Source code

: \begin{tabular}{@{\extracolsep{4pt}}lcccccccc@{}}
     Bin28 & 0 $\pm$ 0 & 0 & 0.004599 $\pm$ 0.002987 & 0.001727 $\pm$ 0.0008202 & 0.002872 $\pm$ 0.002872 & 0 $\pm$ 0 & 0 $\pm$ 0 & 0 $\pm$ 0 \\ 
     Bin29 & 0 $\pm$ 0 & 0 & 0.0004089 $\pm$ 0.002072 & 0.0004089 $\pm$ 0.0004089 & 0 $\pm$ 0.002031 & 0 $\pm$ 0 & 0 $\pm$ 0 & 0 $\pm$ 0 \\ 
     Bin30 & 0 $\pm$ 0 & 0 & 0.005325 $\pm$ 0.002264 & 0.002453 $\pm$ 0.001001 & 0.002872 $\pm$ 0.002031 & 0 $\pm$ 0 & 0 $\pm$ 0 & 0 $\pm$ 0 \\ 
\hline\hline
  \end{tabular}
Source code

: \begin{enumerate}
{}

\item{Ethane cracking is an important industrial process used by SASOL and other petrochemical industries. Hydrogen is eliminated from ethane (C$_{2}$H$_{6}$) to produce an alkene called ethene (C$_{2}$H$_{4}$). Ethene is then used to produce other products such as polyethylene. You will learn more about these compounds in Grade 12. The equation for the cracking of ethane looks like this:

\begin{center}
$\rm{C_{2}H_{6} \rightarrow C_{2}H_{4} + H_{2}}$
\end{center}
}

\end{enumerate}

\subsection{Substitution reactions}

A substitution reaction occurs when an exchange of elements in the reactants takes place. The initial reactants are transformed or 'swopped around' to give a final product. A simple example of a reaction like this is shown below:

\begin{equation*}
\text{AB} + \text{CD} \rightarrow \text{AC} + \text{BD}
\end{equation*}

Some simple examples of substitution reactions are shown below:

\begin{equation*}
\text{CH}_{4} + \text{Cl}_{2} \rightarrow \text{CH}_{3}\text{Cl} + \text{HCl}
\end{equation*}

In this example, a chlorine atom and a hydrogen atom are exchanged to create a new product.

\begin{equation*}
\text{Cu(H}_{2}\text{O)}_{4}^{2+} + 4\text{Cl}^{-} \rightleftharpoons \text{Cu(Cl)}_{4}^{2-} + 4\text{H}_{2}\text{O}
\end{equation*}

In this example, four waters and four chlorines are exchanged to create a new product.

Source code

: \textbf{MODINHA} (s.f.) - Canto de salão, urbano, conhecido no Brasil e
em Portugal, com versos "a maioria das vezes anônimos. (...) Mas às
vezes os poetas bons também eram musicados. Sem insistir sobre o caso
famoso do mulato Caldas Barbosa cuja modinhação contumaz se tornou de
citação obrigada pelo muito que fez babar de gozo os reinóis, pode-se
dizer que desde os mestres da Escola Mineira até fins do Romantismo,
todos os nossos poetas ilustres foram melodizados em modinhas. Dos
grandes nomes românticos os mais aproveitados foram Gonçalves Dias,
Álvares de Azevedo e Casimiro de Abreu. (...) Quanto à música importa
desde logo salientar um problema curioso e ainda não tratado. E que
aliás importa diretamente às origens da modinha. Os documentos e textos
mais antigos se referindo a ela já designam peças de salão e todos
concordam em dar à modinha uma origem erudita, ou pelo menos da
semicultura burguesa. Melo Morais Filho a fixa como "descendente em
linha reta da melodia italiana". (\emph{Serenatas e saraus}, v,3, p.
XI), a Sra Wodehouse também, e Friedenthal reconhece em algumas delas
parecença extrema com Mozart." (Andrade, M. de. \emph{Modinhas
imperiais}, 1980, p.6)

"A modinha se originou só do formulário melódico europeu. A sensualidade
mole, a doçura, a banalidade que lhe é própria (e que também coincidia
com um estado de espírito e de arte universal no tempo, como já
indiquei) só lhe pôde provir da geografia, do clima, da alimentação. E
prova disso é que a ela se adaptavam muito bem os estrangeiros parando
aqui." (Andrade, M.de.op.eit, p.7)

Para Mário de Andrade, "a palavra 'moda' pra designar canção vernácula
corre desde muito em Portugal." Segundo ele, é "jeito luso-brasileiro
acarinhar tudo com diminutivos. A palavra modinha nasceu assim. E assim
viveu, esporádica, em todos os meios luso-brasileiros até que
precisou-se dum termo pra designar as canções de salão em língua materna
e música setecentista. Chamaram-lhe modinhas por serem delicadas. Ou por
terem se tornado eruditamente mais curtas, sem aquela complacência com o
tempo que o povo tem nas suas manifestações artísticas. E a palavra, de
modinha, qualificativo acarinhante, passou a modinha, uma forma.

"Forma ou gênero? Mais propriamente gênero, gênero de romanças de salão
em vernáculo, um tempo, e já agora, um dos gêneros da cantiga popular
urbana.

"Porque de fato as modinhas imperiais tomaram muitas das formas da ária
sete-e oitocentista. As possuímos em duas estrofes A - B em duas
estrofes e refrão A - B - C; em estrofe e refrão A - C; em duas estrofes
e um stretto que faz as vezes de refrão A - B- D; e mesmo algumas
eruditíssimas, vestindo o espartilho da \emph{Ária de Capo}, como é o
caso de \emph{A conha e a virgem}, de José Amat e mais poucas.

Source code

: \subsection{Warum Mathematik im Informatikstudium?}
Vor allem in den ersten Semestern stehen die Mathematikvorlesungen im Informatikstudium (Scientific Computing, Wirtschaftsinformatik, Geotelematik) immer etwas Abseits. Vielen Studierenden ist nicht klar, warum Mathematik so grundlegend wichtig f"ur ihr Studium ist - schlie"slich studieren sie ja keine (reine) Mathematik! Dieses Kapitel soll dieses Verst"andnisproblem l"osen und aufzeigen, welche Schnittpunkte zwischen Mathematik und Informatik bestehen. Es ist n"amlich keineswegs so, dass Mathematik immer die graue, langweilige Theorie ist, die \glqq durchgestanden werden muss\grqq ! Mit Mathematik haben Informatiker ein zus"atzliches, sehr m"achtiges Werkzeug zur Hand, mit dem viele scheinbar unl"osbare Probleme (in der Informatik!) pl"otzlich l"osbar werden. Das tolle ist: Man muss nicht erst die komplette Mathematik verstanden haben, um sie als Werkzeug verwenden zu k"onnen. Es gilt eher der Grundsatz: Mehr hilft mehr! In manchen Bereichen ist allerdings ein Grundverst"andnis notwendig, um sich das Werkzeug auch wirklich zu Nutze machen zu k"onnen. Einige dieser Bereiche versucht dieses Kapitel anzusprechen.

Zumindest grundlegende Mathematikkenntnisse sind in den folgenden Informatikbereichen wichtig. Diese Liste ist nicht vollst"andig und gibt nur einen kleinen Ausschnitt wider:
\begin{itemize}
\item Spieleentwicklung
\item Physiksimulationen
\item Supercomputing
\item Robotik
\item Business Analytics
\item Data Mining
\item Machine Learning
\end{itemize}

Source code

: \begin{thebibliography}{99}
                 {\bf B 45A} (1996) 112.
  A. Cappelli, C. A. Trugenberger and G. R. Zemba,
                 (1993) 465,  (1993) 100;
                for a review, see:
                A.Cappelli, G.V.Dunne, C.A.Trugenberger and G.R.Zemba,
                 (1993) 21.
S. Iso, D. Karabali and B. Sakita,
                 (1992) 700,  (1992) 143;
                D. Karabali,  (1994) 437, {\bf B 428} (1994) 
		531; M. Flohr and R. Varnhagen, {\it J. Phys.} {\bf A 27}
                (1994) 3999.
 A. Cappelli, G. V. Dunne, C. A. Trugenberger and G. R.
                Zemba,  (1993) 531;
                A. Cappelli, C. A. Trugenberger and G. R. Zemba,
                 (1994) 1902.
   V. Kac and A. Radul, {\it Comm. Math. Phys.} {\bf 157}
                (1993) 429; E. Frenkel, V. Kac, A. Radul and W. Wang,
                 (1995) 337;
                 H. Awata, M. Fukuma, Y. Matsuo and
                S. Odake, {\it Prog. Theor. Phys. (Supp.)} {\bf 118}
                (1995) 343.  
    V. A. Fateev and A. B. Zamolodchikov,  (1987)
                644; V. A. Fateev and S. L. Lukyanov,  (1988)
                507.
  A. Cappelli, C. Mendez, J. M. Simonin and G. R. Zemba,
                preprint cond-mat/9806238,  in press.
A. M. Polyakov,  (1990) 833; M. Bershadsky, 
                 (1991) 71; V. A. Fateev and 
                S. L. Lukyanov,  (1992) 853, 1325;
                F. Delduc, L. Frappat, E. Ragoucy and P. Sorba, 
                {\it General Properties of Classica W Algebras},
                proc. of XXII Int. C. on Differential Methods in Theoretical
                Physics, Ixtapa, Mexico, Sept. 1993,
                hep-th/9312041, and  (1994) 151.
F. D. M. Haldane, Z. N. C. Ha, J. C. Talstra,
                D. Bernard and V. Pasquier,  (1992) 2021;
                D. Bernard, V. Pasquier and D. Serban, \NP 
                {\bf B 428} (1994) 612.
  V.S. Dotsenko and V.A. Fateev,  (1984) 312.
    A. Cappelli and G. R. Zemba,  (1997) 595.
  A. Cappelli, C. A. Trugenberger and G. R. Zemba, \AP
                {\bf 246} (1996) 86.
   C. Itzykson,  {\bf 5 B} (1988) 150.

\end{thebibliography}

§ EXERCISE DETAILS: The lines from the first of the entries through the line holding "Bin29 & 0 $\pm$" are to be restated word for word, and no others.

§ ANSWER SECTION:
Source code

: \begin{tabular}{@{\extracolsep{4pt}}lcccccccc@{}}
     Bin28 & 0 $\pm$ 0 & 0 & 0.004599 $\pm$ 0.002987 & 0.001727 $\pm$ 0.0008202 & 0.002872 $\pm$ 0.002872 & 0 $\pm$ 0 & 0 $\pm$ 0 & 0 $\pm$ 0 \\ 
     Bin29 & 0 $\pm$ 0 & 0 & 0.0004089 $\pm$ 0.002072 & 0.0004089 $\pm$ 0.0004089 & 0 $\pm$ 0.002031 & 0 $\pm$ 0 & 0 $\pm$ 0 & 0 $\pm$ 0 \\ 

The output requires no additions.